So why would you have to multiply the mass of that walnut by the speed of light to determine how much energy is bound up inside it? The reason is that whenever you convert part of a walnut or any other piece of matter to pure energy, the resulting energy is by definition moving at the speed of light. Pure energy is electromagnetic radiation—whether light or X-rays or whatever—and electromagnetic radiation travels at a constant speed of 300,000 km/sec (186,000 miles/sec).
Why, then, do you have to square the speed of light? It has to do with the nature of energy. When something is moving four times as fast as something else, it doesn't have four times the energy but rather 16 times the energy—in other words, that figure is squared. So the speed of light squared is the conversion factor that decides just how much energy lies within a walnut or any other chunk of matter.
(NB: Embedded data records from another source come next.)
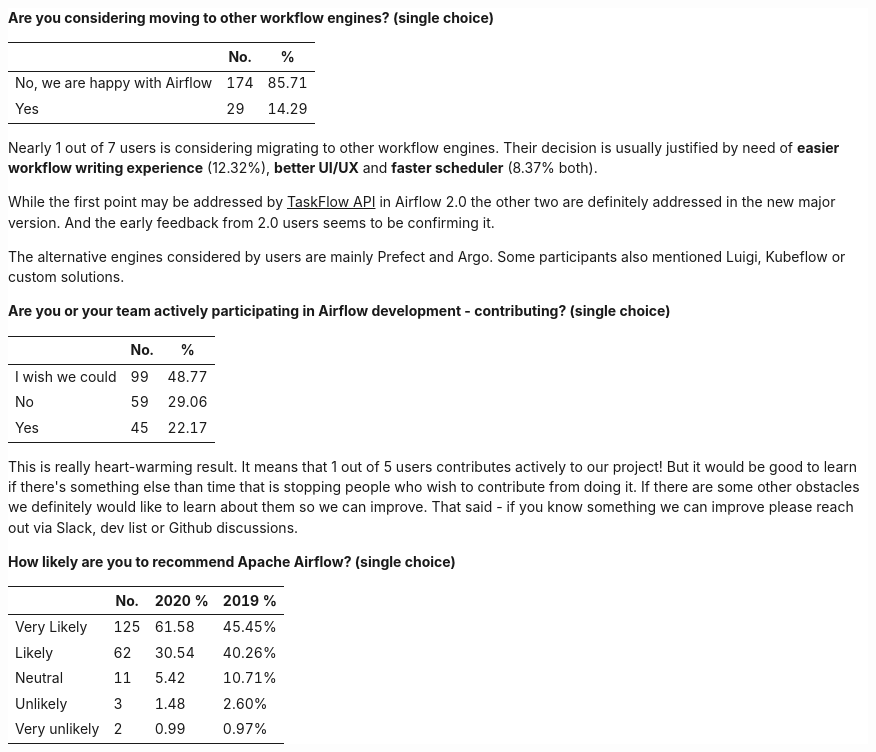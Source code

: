 **Are you considering moving to other workflow engines? (single choice)**

|                               | No. | %     |
| ----------------------------- | --- | ----- |
| No, we are happy with Airflow | 174 | 85.71 |
| Yes                           | 29  | 14.29 |

Nearly 1 out of 7 users is considering migrating to other workflow engines. Their decision is usually
justified by need of **easier workflow writing experience** (12.32%), **better UI/UX** and **faster scheduler**
(8.37% both).

While the first point may be addressed by [TaskFlow API](http://airflow.apache.org/docs/apache-airflow/stable/concepts.html#taskflow-api) in Airflow 2.0 the other two are definitely addressed
in the new major version. And the early feedback from 2.0 users seems to be confirming it.

The alternative engines considered by users are mainly Prefect and Argo. Some participants also mentioned
Luigi, Kubeflow or custom solutions.

**Are you or your team actively participating in Airflow development - contributing? (single choice)**

|                 | No. | %     |
| --------------- | --- | ----- |
| I wish we could | 99  | 48.77 |
| No              | 59  | 29.06 |
| Yes             | 45  | 22.17 |

This is really heart-warming result. It means that 1 out of 5 users contributes actively to our project!
But it would be good to learn if there's something else than time that is stopping people who wish to contribute
from doing it. If there are some other obstacles we definitely would like to learn about them so we can improve.
That said - if you know something we can improve please reach out via Slack, dev list or Github
discussions.

**How likely are you to recommend Apache Airflow? (single choice)**

|               | No. | 2020 % | 2019 % |
| ------------- | --- | ------ | ------ |
| Very Likely   | 125 | 61.58  | 45.45% |
| Likely        | 62  | 30.54  | 40.26% |
| Neutral       | 11  | 5.42   | 10.71% |
| Unlikely      | 3   | 1.48   | 2.60%  |
| Very unlikely | 2   | 0.99   | 0.97%  |
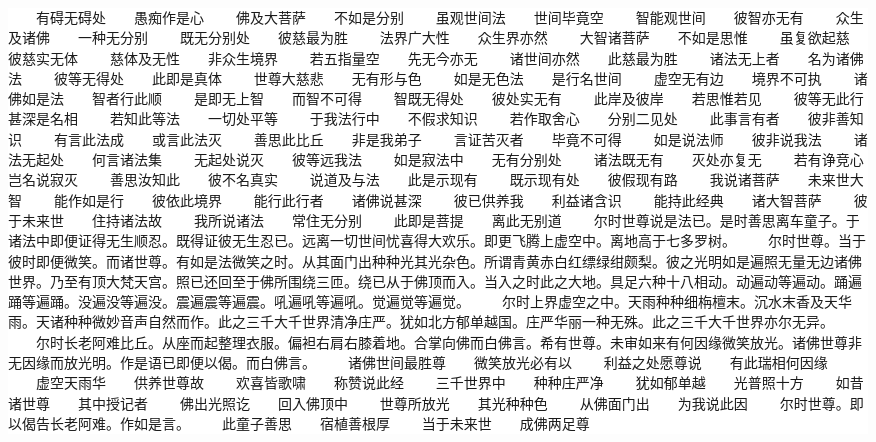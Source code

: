 　　有碍无碍处　　愚痴作是心
　　佛及大菩萨　　不如是分别
　　虽观世间法　　世间毕竟空
　　智能观世间　　彼智亦无有
　　众生及诸佛　　一种无分别
　　既无分别处　　彼慈最为胜
　　法界广大性　　众生界亦然
　　大智诸菩萨　　不如是思惟
　　虽复欲起慈　　彼慈实无体
　　慈体及无性　　非众生境界
　　若五指量空　　先无今亦无
　　诸世间亦然　　此慈最为胜
　　诸法无上者　　名为诸佛法
　　彼等无得处　　此即是真体
　　世尊大慈悲　　无有形与色
　　如是无色法　　是行名世间
　　虚空无有边　　境界不可执
　　诸佛如是法　　智者行此顺
　　是即无上智　　而智不可得
　　智既无得处　　彼处实无有
　　此岸及彼岸　　若思惟若见
　　彼等无此行　　甚深是名相
　　若知此等法　　一切处平等
　　于我法行中　　不假求知识
　　若作取舍心　　分别二见处
　　此事言有者　　彼非善知识
　　有言此法成　　或言此法灭
　　善思此比丘　　非是我弟子
　　言证苦灭者　　毕竟不可得
　　如是说法师　　彼非说我法
　　诸法无起处　　何言诸法集
　　无起处说灭　　彼等远我法
　　如是寂法中　　无有分别处
　　诸法既无有　　灭处亦复无
　　若有诤竞心　　岂名说寂灭
　　善思汝知此　　彼不名真实
　　说道及与法　　此是示现有
　　既示现有处　　彼假现有路
　　我说诸菩萨　　未来世大智
　　能作如是行　　彼依此境界
　　能行此行者　　诸佛说甚深
　　彼已供养我　　利益诸含识
　　能持此经典　　诸大智菩萨
　　彼于未来世　　住持诸法故
　　我所说诸法　　常住无分别
　　此即是菩提　　离此无别道
　　尔时世尊说是法已。是时善思离车童子。于诸法中即便证得无生顺忍。既得证彼无生忍已。远离一切世间忧喜得大欢乐。即更飞腾上虚空中。离地高于七多罗树。
　　尔时世尊。当于彼时即便微笑。而诸世尊。有如是法微笑之时。从其面门出种种光其光杂色。所谓青黄赤白红缥绿绀颇梨。彼之光明如是遍照无量无边诸佛世界。乃至有顶大梵天宫。照已还回至于佛所围绕三匝。绕已从于佛顶而入。当入之时此之大地。具足六种十八相动。动遍动等遍动。踊遍踊等遍踊。没遍没等遍没。震遍震等遍震。吼遍吼等遍吼。觉遍觉等遍觉。
　　尔时上界虚空之中。天雨种种细栴檀末。沉水末香及天华雨。天诸种种微妙音声自然而作。此之三千大千世界清净庄严。犹如北方郁单越国。庄严华丽一种无殊。此之三千大千世界亦尔无异。
　　尔时长老阿难比丘。从座而起整理衣服。偏袒右肩右膝着地。合掌向佛而白佛言。希有世尊。未审如来有何因缘微笑放光。诸佛世尊非无因缘而放光明。作是语已即便以偈。而白佛言。
　　诸佛世间最胜尊　　微笑放光必有以
　　利益之处愿尊说　　有此瑞相何因缘
　　虚空天雨华　　供养世尊故
　　欢喜皆歌啸　　称赞说此经
　　三千世界中　　种种庄严净
　　犹如郁单越　　光普照十方
　　如昔诸世尊　　其中授记者
　　佛出光照讫　　回入佛顶中
　　世尊所放光　　其光种种色
　　从佛面门出　　为我说此因
　　尔时世尊。即以偈告长老阿难。作如是言。
　　此童子善思　　宿植善根厚
　　当于未来世　　成佛两足尊
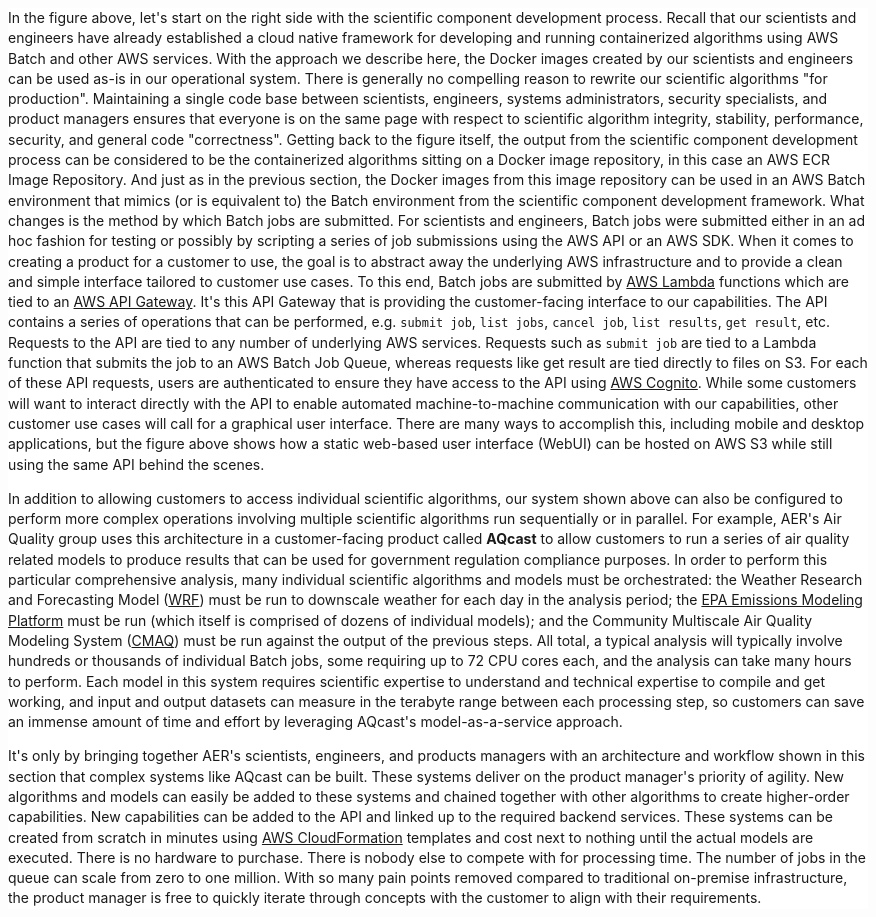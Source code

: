 In the figure above, let's start on the right side with the scientific component development process.  Recall that our scientists and engineers have already established a cloud native framework for developing and running containerized algorithms using AWS Batch and other AWS services.  With the approach we describe here, the Docker images created by our scientists and engineers can be used as-is in our operational system.  There is generally no compelling reason to rewrite our scientific algorithms "for production". Maintaining a single code base between scientists, engineers, systems administrators, security specialists, and product managers ensures that everyone is on the same page with respect to scientific algorithm integrity, stability, performance, security, and general code "correctness".  Getting back to the figure itself, the output from the scientific component development process can be considered to be the containerized algorithms sitting on a Docker image repository, in this case an AWS ECR Image Repository.  And just as in the previous section, the Docker images from this image repository can be used in an AWS Batch environment that mimics (or is equivalent to) the Batch environment from the scientific component development framework.  What changes is the method by which Batch jobs are submitted.  For scientists and engineers, Batch jobs were submitted either in an ad hoc fashion for testing or possibly by scripting a series of job submissions using the AWS API or an AWS SDK.  When it comes to creating a product for a customer to use, the goal is to abstract away the underlying AWS infrastructure and to provide a clean and simple interface tailored to customer use cases.  To this end, Batch jobs are submitted by [AWS Lambda](https://aws.amazon.com/lambda/) functions which are tied to an [AWS API Gateway](https://aws.amazon.com/api-gateway/).  It's this API Gateway that is providing the customer-facing interface to our capabilities.  The API contains a series of operations that can be performed, e.g. `submit job`, `list jobs`, `cancel job`, `list results`, `get result`, etc.  Requests to the API are tied to any number of underlying AWS services.  Requests such as `submit job` are tied to a Lambda function that submits the job to an AWS Batch Job Queue, whereas requests like get result are tied directly to files on S3.  For each of these API requests, users are authenticated to ensure they have access to the API using [AWS Cognito](https://aws.amazon.com/cognito/).  While some customers will want to interact directly with the API to enable automated machine-to-machine communication with our capabilities, other customer use cases will call for a graphical user interface.  There are many ways to accomplish this, including mobile and desktop applications, but the figure above shows how a static web-based user interface (WebUI) can be hosted on AWS S3 while still using the same API behind the scenes.

In addition to allowing customers to access individual scientific algorithms, our system shown above can also be configured to perform more complex operations involving multiple scientific algorithms run sequentially or in parallel.  For example, AER's Air Quality group uses this architecture in a customer-facing product called **AQcast** to allow customers to run a series of air quality related models to produce results that can be used for government regulation compliance purposes.  In order to perform this particular comprehensive analysis, many individual scientific algorithms and models must be orchestrated: the Weather Research and Forecasting Model ([WRF](https://www.mmm.ucar.edu/weather-research-and-forecasting-model)) must be run to downscale weather for each day in the analysis period; the [EPA Emissions Modeling Platform](https://www.epa.gov/air-emissions-modeling/emissions-modeling-platforms) must be run (which itself is comprised of dozens of individual models); and the Community Multiscale Air Quality Modeling System ([CMAQ](https://www.epa.gov/cmaq)) must be run against the output of the previous steps.  All total, a typical analysis will typically involve hundreds or thousands of individual Batch jobs, some requiring up to 72 CPU cores each, and the analysis can take many hours to perform.  Each model in this system requires scientific expertise to understand and technical expertise to compile and get working, and input and output datasets can measure in the terabyte range between each processing step, so customers can save an immense amount of time and effort by leveraging AQcast's model-as-a-service approach.

It's only by bringing together AER's scientists, engineers, and products managers with an architecture and workflow shown in this section that complex systems like AQcast can be built.  These systems deliver on the product manager's priority of agility.  New algorithms and models can easily be added to these systems and chained together with other algorithms to create higher-order capabilities.  New capabilities can be added to the API and linked up to the required backend services.  These systems can be created from scratch in minutes using [AWS CloudFormation](https://aws.amazon.com/cloudformation/) templates and cost next to nothing until the actual models are executed.  There is no hardware to purchase.  There is nobody else to compete with for processing time.  The number of jobs in the queue can scale from zero to one million.  With so many pain points removed compared to traditional on-premise infrastructure, the product manager is free to quickly iterate through concepts with the customer to align with their requirements.
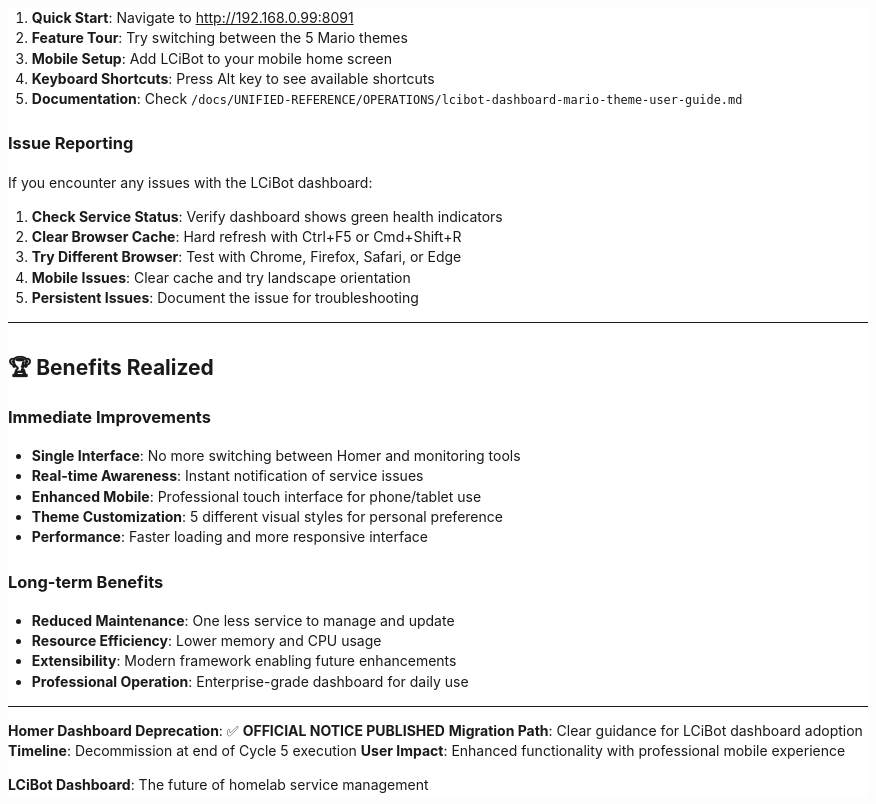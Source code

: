 1. **Quick Start**: Navigate to http://192.168.0.99:8091
2. **Feature Tour**: Try switching between the 5 Mario themes
3. **Mobile Setup**: Add LCiBot to your mobile home screen
4. **Keyboard Shortcuts**: Press Alt key to see available shortcuts
5. **Documentation**: Check `/docs/UNIFIED-REFERENCE/OPERATIONS/lcibot-dashboard-mario-theme-user-guide.md`

### **Issue Reporting**
If you encounter any issues with the LCiBot dashboard:

1. **Check Service Status**: Verify dashboard shows green health indicators
2. **Clear Browser Cache**: Hard refresh with Ctrl+F5 or Cmd+Shift+R
3. **Try Different Browser**: Test with Chrome, Firefox, Safari, or Edge
4. **Mobile Issues**: Clear cache and try landscape orientation
5. **Persistent Issues**: Document the issue for troubleshooting

---

## 🏆 **Benefits Realized**

### **Immediate Improvements**
- **Single Interface**: No more switching between Homer and monitoring tools
- **Real-time Awareness**: Instant notification of service issues
- **Enhanced Mobile**: Professional touch interface for phone/tablet use
- **Theme Customization**: 5 different visual styles for personal preference
- **Performance**: Faster loading and more responsive interface

### **Long-term Benefits**
- **Reduced Maintenance**: One less service to manage and update
- **Resource Efficiency**: Lower memory and CPU usage
- **Extensibility**: Modern framework enabling future enhancements
- **Professional Operation**: Enterprise-grade dashboard for daily use

---

**Homer Dashboard Deprecation**: ✅ **OFFICIAL NOTICE PUBLISHED**
**Migration Path**: Clear guidance for LCiBot dashboard adoption
**Timeline**: Decommission at end of Cycle 5 execution
**User Impact**: Enhanced functionality with professional mobile experience

**LCiBot Dashboard**: The future of homelab service management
And because the speed of light squared is a huge number—90,000,000,000 (km/sec)2—the amount of energy bound up into even the smallest mass is truly mind-boggling.
Here's an example. If you could turn every one of the atoms in a paper clip into pure energy—leaving no mass whatsoever—the paper clip would yield 18 kilotons of TNT. That's roughly the size of the bomb that destroyed Hiroshima in 1945. On Earth, however, there is no practical way to convert a paper clip or any other object entirely to energy. It would require temperatures and pressures greater than those at the core of our sun.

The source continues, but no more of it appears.